I hit this same issue on AerynOS, though in my case as I am one of the distro maintainers I was just able to re-enable legacy xtables in the kernel. Beyond just making sure that dagger works with newer kernels it's important to resolve this because running a system with both iptables and nftables rules is technically not a supported configuration and the fact that it hasn't been a major issue is likely more to do with the fact that devices running dagger are usually only running dagger and not mixed workloads.
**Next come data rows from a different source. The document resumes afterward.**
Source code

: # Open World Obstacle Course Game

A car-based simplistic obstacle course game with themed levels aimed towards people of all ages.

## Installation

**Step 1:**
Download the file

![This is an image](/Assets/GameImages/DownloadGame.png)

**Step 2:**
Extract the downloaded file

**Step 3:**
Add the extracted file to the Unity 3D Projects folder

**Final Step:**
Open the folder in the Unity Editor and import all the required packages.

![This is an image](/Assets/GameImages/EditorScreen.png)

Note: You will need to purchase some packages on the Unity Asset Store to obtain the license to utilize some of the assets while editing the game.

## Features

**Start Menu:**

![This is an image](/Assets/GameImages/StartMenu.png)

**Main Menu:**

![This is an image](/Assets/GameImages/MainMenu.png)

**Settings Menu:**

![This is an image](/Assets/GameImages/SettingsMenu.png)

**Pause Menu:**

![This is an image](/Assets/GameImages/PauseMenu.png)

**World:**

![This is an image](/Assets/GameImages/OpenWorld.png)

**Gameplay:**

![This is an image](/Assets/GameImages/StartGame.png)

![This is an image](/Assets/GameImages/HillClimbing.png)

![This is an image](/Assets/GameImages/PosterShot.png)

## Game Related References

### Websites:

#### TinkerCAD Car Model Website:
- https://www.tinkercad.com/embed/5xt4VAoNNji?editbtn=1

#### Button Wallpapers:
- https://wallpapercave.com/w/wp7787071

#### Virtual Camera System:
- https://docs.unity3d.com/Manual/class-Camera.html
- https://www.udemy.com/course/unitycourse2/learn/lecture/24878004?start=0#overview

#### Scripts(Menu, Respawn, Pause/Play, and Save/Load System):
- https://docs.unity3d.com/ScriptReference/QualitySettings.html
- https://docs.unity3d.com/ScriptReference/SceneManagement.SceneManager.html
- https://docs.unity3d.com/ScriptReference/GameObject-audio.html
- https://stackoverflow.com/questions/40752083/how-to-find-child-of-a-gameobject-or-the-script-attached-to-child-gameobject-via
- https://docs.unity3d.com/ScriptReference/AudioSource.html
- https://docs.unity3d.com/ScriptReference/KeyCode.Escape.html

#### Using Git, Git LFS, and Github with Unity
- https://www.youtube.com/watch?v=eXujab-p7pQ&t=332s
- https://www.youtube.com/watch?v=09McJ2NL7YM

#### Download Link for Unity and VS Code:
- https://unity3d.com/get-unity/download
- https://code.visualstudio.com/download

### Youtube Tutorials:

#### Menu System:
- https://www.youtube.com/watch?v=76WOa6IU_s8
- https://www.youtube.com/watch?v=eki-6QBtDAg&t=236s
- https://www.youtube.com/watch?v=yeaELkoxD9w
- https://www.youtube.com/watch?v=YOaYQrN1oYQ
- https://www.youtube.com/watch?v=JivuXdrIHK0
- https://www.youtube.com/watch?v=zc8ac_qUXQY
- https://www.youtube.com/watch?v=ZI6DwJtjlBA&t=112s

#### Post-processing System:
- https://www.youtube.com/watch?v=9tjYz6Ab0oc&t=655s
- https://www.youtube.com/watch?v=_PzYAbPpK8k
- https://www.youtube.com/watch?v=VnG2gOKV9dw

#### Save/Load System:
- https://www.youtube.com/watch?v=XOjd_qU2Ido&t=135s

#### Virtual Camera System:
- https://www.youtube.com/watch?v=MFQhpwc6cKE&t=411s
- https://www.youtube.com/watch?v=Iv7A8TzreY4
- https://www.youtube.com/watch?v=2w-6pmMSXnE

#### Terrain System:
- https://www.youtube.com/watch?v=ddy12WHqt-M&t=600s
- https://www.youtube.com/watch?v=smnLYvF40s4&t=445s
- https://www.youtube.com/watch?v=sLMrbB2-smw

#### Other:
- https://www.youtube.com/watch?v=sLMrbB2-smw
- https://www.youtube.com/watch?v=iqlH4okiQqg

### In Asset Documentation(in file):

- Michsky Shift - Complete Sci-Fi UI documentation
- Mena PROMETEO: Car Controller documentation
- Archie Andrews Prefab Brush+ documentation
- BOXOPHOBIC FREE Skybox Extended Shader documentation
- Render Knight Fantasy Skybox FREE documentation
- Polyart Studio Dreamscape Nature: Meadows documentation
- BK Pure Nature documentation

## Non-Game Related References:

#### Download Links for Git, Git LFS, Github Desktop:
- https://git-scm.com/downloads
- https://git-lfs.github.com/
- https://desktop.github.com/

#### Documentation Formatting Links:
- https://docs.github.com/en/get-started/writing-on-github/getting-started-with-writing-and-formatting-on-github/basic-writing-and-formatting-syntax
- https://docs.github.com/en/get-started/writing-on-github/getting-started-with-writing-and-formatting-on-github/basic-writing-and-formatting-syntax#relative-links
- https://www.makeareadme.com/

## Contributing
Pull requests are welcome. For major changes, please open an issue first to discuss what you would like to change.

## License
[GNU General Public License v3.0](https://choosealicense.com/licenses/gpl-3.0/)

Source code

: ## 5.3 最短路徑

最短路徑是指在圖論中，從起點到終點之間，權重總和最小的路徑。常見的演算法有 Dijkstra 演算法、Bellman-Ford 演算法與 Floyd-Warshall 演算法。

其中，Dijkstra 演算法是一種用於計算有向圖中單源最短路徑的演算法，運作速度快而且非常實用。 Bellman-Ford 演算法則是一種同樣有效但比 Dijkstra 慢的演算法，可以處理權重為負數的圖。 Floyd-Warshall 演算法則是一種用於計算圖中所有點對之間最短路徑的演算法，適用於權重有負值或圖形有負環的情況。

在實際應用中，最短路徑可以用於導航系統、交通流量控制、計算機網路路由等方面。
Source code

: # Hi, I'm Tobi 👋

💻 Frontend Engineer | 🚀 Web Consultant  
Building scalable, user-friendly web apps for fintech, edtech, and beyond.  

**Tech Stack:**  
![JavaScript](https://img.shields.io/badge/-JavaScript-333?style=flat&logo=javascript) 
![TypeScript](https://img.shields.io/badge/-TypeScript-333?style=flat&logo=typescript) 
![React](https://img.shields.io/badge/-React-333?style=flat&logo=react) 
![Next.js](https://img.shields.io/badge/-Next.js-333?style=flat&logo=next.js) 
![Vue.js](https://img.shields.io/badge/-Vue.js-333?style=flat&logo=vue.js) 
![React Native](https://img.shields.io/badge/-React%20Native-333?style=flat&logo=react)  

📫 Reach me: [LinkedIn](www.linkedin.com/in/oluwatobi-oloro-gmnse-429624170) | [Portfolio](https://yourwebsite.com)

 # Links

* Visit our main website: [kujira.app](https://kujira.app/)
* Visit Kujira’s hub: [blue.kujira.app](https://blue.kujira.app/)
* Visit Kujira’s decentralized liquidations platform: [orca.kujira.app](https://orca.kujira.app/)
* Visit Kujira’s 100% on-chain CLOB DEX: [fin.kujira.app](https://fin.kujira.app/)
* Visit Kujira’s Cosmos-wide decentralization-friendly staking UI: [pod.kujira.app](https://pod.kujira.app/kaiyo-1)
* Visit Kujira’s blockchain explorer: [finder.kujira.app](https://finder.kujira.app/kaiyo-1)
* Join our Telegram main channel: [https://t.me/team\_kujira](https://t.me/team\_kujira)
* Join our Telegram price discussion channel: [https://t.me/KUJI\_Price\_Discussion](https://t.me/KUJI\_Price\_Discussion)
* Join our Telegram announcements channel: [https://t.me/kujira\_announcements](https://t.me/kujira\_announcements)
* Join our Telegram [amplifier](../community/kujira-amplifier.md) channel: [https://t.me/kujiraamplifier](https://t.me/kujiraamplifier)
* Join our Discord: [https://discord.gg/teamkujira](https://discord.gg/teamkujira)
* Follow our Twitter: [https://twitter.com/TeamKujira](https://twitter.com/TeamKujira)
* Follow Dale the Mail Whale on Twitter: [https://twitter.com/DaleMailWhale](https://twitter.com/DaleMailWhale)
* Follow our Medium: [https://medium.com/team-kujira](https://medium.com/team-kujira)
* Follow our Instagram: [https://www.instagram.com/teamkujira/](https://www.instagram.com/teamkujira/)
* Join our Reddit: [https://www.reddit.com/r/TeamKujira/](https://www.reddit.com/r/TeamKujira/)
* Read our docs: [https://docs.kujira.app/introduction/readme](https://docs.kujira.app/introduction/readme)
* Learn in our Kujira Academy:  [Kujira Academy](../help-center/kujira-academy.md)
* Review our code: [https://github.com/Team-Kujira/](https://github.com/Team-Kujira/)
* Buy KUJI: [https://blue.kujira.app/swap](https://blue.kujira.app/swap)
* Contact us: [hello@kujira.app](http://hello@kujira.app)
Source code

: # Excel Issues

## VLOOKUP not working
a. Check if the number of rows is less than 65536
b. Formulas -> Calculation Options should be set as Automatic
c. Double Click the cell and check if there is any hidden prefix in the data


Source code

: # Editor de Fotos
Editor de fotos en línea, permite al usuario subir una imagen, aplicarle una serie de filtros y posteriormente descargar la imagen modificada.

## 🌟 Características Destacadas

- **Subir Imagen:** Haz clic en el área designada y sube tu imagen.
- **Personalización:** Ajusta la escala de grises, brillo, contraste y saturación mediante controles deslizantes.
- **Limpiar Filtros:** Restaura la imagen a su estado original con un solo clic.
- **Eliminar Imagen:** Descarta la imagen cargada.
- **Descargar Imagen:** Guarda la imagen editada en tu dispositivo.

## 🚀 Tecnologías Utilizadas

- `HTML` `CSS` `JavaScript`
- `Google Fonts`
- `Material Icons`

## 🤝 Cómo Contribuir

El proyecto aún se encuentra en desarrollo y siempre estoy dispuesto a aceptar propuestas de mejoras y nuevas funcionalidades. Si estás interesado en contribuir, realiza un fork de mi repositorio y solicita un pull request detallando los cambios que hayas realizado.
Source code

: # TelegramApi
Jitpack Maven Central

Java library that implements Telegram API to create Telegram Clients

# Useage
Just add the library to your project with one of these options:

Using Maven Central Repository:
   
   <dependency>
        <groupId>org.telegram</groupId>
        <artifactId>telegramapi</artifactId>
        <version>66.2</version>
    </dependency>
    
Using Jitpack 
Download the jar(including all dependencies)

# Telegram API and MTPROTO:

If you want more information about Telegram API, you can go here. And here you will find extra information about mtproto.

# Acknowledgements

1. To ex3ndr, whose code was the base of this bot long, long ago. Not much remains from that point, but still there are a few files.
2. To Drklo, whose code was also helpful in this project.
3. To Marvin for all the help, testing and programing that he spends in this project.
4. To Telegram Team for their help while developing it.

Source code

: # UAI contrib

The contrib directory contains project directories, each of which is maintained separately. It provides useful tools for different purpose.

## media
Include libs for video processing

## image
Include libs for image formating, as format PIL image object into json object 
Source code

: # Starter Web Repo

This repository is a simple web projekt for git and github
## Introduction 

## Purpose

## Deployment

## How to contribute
I'd note that the Kubernetes project went through this several years ago and it would be wise to take a look at how they resolved it:

  • https://github.com/kubernetes/kubernetes/issues/71305
  • https://github.com/kubernetes/kubernetes/pull/82966

ReillyBrogan avatar Jan 05 '26 22:01 ReillyBrogan

I found the latest implementation that k8s uses here

ReillyBrogan avatar Jan 05 '26 22:01 ReillyBrogan

Waiting for this to get merged as I haven't been able to play with dagger for several months on my NixOS machine...

ezynda3 avatar Jan 14 '26 12:01 ezynda3

Ended up needing to revert this before the release, we should revisit it though https://github.com/dagger/dagger/pull/11692

sipsma avatar Jan 14 '26 22:01 sipsma